The mitochondrial genome of an archaic hominin from southwestern Germany (#306)

Cosimo Posth 1 2 , Christoph Wißing 3 , Keiko Kitagawa 4 , Kurt Wehrberger 5 , Nicholas Conard 1 6 , Claus-Joachim Kind 7 , Hervé Bocherens 3 8 , Johannes Krause 1 2 9
  1. Institute for Archaeological Sciences, University of Tübingen, Tübingen, Germany
  2. Max Planck Institute for the Science of Human History, Jena, Germany
  3. Department of Geosciences, Biogeology, University of Tübingen, Tübingen, Germany
  4. Department of Prehistory, National Museum of Natural History, Paris, France
  5. Ulmer Museum, Ulm, Germany
  6. Department of Early Prehistory and Quaternary Ecology, University of Tübingen, Tübingen, Germany
  7. State Office for Cultural Heritage Baden-Württemberg, Esslingen, Germany
  8. Senckenberg Centre for Human Evolution and Palaeoenvironment, University of Tübingen, Tübingen, Germany
  9. Senckenberg Centre for Human Evolution and Palaeoenvironment, University of Tübingen, Tübingen, Germany

In 1937 a right hominin femur shaft with archaic morphology was excavated from the cave of Hohlenstein-Stadel in the Swabian Jura of southwestern Germany. The specimen was discovered in a layer corresponding to the Middle Paleolithic. Attempts to directly date the femur were inconsistent and indicated that the bone may be out of range for radiocarbon dating. Here we present genetic analyses of the femur shaft in order to assess the age and phylogenetic position of this ancient hominin bone. Hybridization capture in combination with next generation sequencing were used to reconstruct the complete mitochondrial genome (mtDNA). A phylogenetic comparison with modern human, Denisovan and an extended dataset of Neandertal mtDNA sequences revealed a closer relationship of the femur’s mtDNA to Neandertals.

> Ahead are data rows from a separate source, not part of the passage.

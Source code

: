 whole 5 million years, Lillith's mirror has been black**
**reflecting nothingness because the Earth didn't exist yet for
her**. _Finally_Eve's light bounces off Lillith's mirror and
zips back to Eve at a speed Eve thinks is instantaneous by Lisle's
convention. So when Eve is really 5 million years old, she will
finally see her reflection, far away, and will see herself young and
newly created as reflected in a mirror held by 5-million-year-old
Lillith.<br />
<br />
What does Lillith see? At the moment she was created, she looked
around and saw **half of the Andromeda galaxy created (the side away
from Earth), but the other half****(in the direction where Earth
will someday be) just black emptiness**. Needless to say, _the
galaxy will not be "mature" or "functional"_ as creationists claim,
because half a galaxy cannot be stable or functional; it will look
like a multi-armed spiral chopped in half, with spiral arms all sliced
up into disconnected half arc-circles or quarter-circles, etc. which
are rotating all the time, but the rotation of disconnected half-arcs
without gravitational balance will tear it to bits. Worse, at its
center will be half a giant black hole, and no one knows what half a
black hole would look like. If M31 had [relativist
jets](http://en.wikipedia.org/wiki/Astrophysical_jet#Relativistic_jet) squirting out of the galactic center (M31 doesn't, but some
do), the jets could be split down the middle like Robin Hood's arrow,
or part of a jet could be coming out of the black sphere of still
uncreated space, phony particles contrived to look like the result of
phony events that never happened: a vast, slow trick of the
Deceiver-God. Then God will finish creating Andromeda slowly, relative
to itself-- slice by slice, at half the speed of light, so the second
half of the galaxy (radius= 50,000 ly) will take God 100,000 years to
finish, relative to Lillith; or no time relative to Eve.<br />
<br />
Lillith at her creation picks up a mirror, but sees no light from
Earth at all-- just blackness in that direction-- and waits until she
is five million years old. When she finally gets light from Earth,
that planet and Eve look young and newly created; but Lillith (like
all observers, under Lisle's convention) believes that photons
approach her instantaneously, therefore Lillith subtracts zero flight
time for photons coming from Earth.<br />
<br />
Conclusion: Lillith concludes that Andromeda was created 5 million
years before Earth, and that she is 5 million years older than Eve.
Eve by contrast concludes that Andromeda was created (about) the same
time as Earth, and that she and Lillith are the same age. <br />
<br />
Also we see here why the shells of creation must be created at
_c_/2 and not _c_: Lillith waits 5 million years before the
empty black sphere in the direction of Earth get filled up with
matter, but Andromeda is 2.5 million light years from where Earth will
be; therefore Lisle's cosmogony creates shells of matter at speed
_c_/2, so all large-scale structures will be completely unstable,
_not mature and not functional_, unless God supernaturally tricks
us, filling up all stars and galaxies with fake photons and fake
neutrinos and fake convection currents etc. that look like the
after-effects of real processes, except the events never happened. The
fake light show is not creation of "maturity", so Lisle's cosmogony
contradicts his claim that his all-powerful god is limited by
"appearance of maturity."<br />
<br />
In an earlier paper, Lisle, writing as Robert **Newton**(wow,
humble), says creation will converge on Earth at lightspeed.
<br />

The Hohlenstein-Stadel mtDNA falls, however, basal to all other Neandertal individuals displaying the deepest divergence and a short phylogenetic branch length. Those results indicate an age for the hominin femur notably older than previously suggested. Using a Bayesian statistic framework we performed a molecular dating to identify the temporal range of the Hohlenstein-Stadel femur and provide important insights into the mitochondrial diversity of the Neandertal populations through the Late Pleistocene.